Dans une déclaration diffusée sur les réseaux sociaux, le fondateur du think tank Afrikajom Center a plaidé pour la constitution d’une « coalition des États et des organisations de la société civile » afin de protéger ce qu’il décrit comme « le mécanisme mondial permettant de juger les crimes les plus graves contre l’humanité ».

Pour Alioune Tine, l’enjeu dépasse largement les questions procédurales. Il s’agit, selon lui, de préserver l’un des rares outils juridiques internationaux capables de traduire en justice les responsables de génocides, de crimes de guerre et de crimes contre l’humanité, quel que soit leur rang ou leur nationalité.

L’acteur de la société civile sénégalaise n’a pas mâché ses mots à l’égard de l’administration américaine, qu’il accuse explicitement de vouloir « tuer la CPI ». Selon lui, ces pressions visent à accorder une impunité de fait à certains dirigeants, qu’ils soient issus de grandes puissances ou de puissances moyennes, poursuivis ou susceptibles d’être poursuivis pour des crimes internationaux graves.

Cette prise de position s’inscrit dans un contexte de tensions récurrentes entre Washington et la Cour de La Haye. Les États-Unis, qui ne sont pas partie au Statut de Rome fondateur de la CPI, ont par le passé multiplié les mesures de rétorsion contre l’institution, notamment des sanctions visant certains de ses responsables.
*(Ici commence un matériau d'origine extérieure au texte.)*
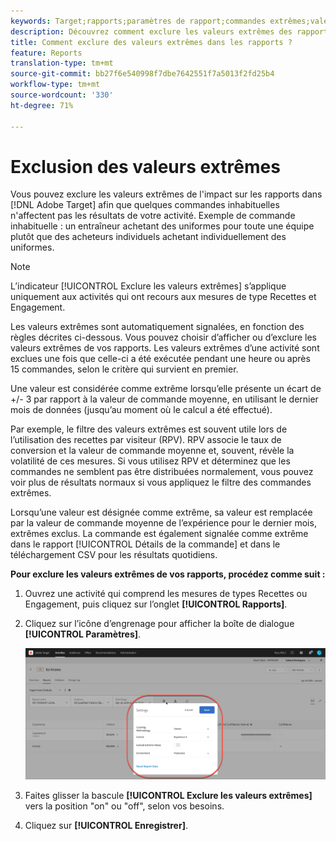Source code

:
 ```yaml
---
keywords: Target;rapports;paramètres de rapport;commandes extrêmes;valeurs extrêmes
description: Découvrez comment exclure les valeurs extrêmes des rapports en Adobe Target afin que quelques commandes inhabituelles n’affectent pas les résultats de votre activité.
title: Comment exclure des valeurs extrêmes dans les rapports ?
feature: Reports
translation-type: tm+mt
source-git-commit: bb27f6e540998f7dbe7642551f7a5013f2fd25b4
workflow-type: tm+mt
source-wordcount: '330'
ht-degree: 71%

---
```



# Exclusion des valeurs extrêmes

Vous pouvez exclure les valeurs extrêmes de l&#39;impact sur les rapports dans [!DNL Adobe Target] afin que quelques commandes inhabituelles n&#39;affectent pas les résultats de votre activité. Exemple de commande inhabituelle : un entraîneur achetant des uniformes pour toute une équipe plutôt que des acheteurs individuels achetant individuellement des uniformes.

>[!NOTE]
>
>L’indicateur [!UICONTROL Exclure les valeurs extrêmes] s’applique uniquement aux activités qui ont recours aux mesures de type Recettes et Engagement.

Les valeurs extrêmes sont automatiquement signalées, en fonction des règles décrites ci-dessous. Vous pouvez choisir d’afficher ou d’exclure les valeurs extrêmes de vos rapports. Les valeurs extrêmes d’une activité sont exclues une fois que celle-ci a été exécutée pendant une heure ou après 15 commandes, selon le critère qui survient en premier.

Une valeur est considérée comme extrême lorsqu’elle présente un écart de +/- 3 par rapport à la valeur de commande moyenne, en utilisant le dernier mois de données (jusqu’au moment où le calcul a été effectué).

Par exemple, le filtre des valeurs extrêmes est souvent utile lors de l’utilisation des recettes par visiteur (RPV). RPV associe le taux de conversion et la valeur de commande moyenne et, souvent, révèle la volatilité de ces mesures. Si vous utilisez RPV et déterminez que les commandes ne semblent pas être distribuées normalement, vous pouvez voir plus de résultats normaux si vous appliquez le filtre des commandes extrêmes.

Lorsqu’une valeur est désignée comme extrême, sa valeur est remplacée par la valeur de commande moyenne de l’expérience pour le dernier mois, extrêmes exclus. La commande est également signalée comme extrême dans le rapport [!UICONTROL Détails de la commande] et dans le téléchargement CSV pour les résultats quotidiens.

**Pour exclure les valeurs extrêmes de vos rapports, procédez comme suit :**

1. Ouvrez une activité qui comprend les mesures de types Recettes ou Engagement, puis cliquez sur l’onglet **[!UICONTROL Rapports]**.
1. Cliquez sur l’icône d’engrenage pour afficher la boîte de dialogue **[!UICONTROL Paramètres]**.

   ![Résultat d’étape](assets/exclude_extreme_values.png)

1. Faites glisser la bascule **[!UICONTROL Exclure les valeurs extrêmes]** vers la position &quot;on&quot; ou &quot;off&quot;, selon vos besoins.
1. Cliquez sur **[!UICONTROL Enregistrer]**.
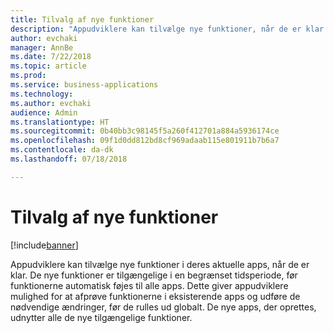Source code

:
 ```yaml
---
title: Tilvalg af nye funktioner
description: "Appudviklere kan tilvælge nye funktioner, når de er klar til at bruge dem"
author: evchaki
manager: AnnBe
ms.date: 7/22/2018
ms.topic: article
ms.prod: 
ms.service: business-applications
ms.technology: 
ms.author: evchaki
audience: Admin
ms.translationtype: HT
ms.sourcegitcommit: 0b40bb3c98145f5a260f412701a884a5936174ce
ms.openlocfilehash: 09f1d0dd812bd8cf969adaab115e801911b7b6a7
ms.contentlocale: da-dk
ms.lasthandoff: 07/18/2018

---
```

# <a name="opting-into-new-features"></a>Tilvalg af nye funktioner


[!include[banner](../../includes/banner.md)]

Appudviklere kan tilvælge nye funktioner i deres aktuelle apps, når de er klar. De nye funktioner er tilgængelige i en begrænset tidsperiode, før funktionerne automatisk føjes til alle apps. Dette giver appudviklere mulighed for at afprøve funktionerne i eksisterende apps og udføre de nødvendige ændringer, før de rulles ud globalt. De nye apps, der oprettes, udnytter alle de nye tilgængelige funktioner.


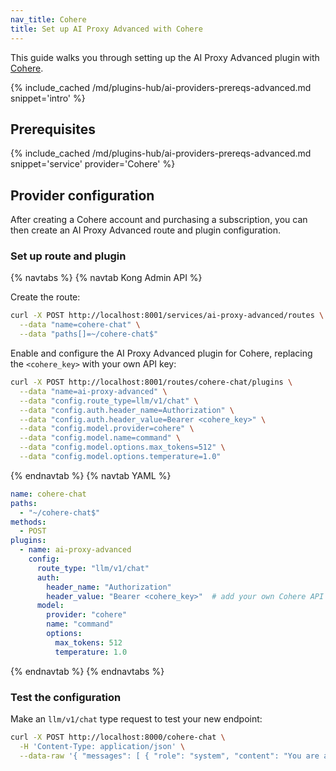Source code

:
 ```yaml
---
nav_title: Cohere
title: Set up AI Proxy Advanced with Cohere
---
```


This guide walks you through setting up the AI Proxy Advanced plugin with [Cohere](https://cohere.com/).

{% include_cached /md/plugins-hub/ai-providers-prereqs-advanced.md snippet='intro' %}

## Prerequisites

{% include_cached /md/plugins-hub/ai-providers-prereqs-advanced.md snippet='service' provider='Cohere' %}

## Provider configuration

After creating a Cohere account and purchasing a subscription, you can then create an
AI Proxy Advanced route and plugin configuration.

### Set up route and plugin

{% navtabs %}
{% navtab Kong Admin API %}

Create the route:

```bash
curl -X POST http://localhost:8001/services/ai-proxy-advanced/routes \
  --data "name=cohere-chat" \
  --data "paths[]=~/cohere-chat$"
```

Enable and configure the AI Proxy Advanced plugin for Cohere, replacing the `<cohere_key>` with your own API key:

```bash
curl -X POST http://localhost:8001/routes/cohere-chat/plugins \
  --data "name=ai-proxy-advanced" \
  --data "config.route_type=llm/v1/chat" \
  --data "config.auth.header_name=Authorization" \
  --data "config.auth.header_value=Bearer <cohere_key>" \
  --data "config.model.provider=cohere" \
  --data "config.model.name=command" \
  --data "config.model.options.max_tokens=512" \
  --data "config.model.options.temperature=1.0"
```
{% endnavtab %}
{% navtab YAML %}
```yaml
name: cohere-chat
paths:
  - "~/cohere-chat$"
methods:
  - POST
plugins:
  - name: ai-proxy-advanced
    config:
      route_type: "llm/v1/chat"
      auth:
        header_name: "Authorization"
        header_value: "Bearer <cohere_key>"  # add your own Cohere API key
      model:
        provider: "cohere"
        name: "command"
        options:
          max_tokens: 512
          temperature: 1.0
```
{% endnavtab %}
{% endnavtabs %}

### Test the configuration

Make an `llm/v1/chat` type request to test your new endpoint:

```bash
curl -X POST http://localhost:8000/cohere-chat \
  -H 'Content-Type: application/json' \
  --data-raw '{ "messages": [ { "role": "system", "content": "You are a mathematician" }, { "role": "user", "content": "What is 1+1?"} ] }'
```
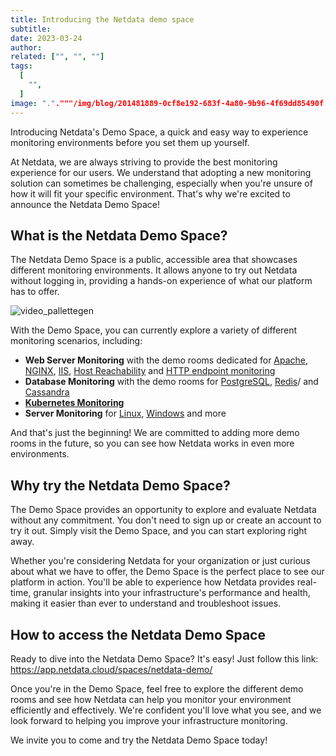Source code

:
 ```yaml
---
title: Introducing the Netdata demo space
subtitle: 
date: 2023-03-24
author: 
related: ["", "", ""]
tags: 
  [
    "",
  ]
image: "."."""/img/blog/201481889-0cf8e192-683f-4a80-9b96-4f69dd85490f.png.png".png".png".png".png"""""
---
```

Introducing Netdata's Demo Space, a quick and easy way to experience monitoring environments before you set them up yourself.



At Netdata, we are always striving to provide the best monitoring experience for our users. We understand that adopting a new monitoring solution can sometimes be challenging, especially when you're unsure of how it will fit your specific environment. That's why we're excited to announce the Netdata Demo Space!

## What is the Netdata Demo Space?

The Netdata Demo Space is a public, accessible area that showcases different monitoring environments. It allows anyone to try out Netdata without logging in, providing a hands-on experience of what our platform has to offer.

![video_pallettegen](https://user-images.githubusercontent.com/24860547/227511111-b0d0dae3-5c4f-4304-96eb-bba57def66d5.gif)

With the Demo Space, you can currently explore a variety of different monitoring scenarios, including:
- **Web Server Monitoring** with the demo rooms dedicated for [Apache](https://app.netdata.cloud/spaces/netdata-demo/rooms/apache/), [NGINX](https://app.netdata.cloud/spaces/netdata-demo/rooms/nginx/), [IIS](https://app.netdata.cloud/spaces/netdata-demo/rooms/iis/), [Host Reachability](https://app.netdata.cloud/spaces/netdata-demo/rooms/host-reachability/) and [HTTP endpoint monitoring](https://app.netdata.cloud/spaces/netdata-demo/rooms/http-endpoints/)
- **Database Monitoring** with the demo rooms for [PostgreSQL](https://app.netdata.cloud/spaces/netdata-demo/rooms/postgresql/), [Redis](https://app.netdata.cloud/spaces/netdata-demo/rooms/redis)/ and [Cassandra](https://app.netdata.cloud/spaces/netdata-demo/rooms/cassandra/)
- **[Kubernetes Monitoring](https://app.netdata.cloud/spaces/netdata-demo/rooms/kubernetes/)**
- **Server Monitoring** for [Linux](https://app.netdata.cloud/spaces/netdata-demo/rooms/all-nodes/), [Windows](https://app.netdata.cloud/spaces/netdata-demo/rooms/windows/) and more

And that's just the beginning! We are committed to adding more demo rooms in the future, so you can see how Netdata works in even more environments.

## Why try the Netdata Demo Space?

The Demo Space provides an opportunity to explore and evaluate Netdata without any commitment. You don't need to sign up or create an account to try it out. Simply visit the Demo Space, and you can start exploring right away.

Whether you're considering Netdata for your organization or just curious about what we have to offer, the Demo Space is the perfect place to see our platform in action. You'll be able to experience how Netdata provides real-time, granular insights into your infrastructure's performance and health, making it easier than ever to understand and troubleshoot issues.

## How to access the Netdata Demo Space

Ready to dive into the Netdata Demo Space? It's easy! Just follow this link: https://app.netdata.cloud/spaces/netdata-demo/

Once you're in the Demo Space, feel free to explore the different demo rooms and see how Netdata can help you monitor your environment efficiently and effectively. We're confident you'll love what you see, and we look forward to helping you improve your infrastructure monitoring.

We invite you to come and try the Netdata Demo Space today!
Le ton employé par le défenseur des droits humains ne laisse guère de place à l’ambiguïté. Il qualifie la situation d’« inacceptable » et appelle les États attachés au multilatéralisme, ainsi que les organisations de la société civile à travers le monde, à faire front commun.

Cette sortie s’inscrit dans la continuité de l’engagement de longue date d’Alioune Tine sur les questions de justice internationale et de droits humains en Afrique et dans le monde. Reste à savoir si son appel trouvera un écho suffisant pour infléchir le rapport de force actuel autour de l’avenir de la CPI.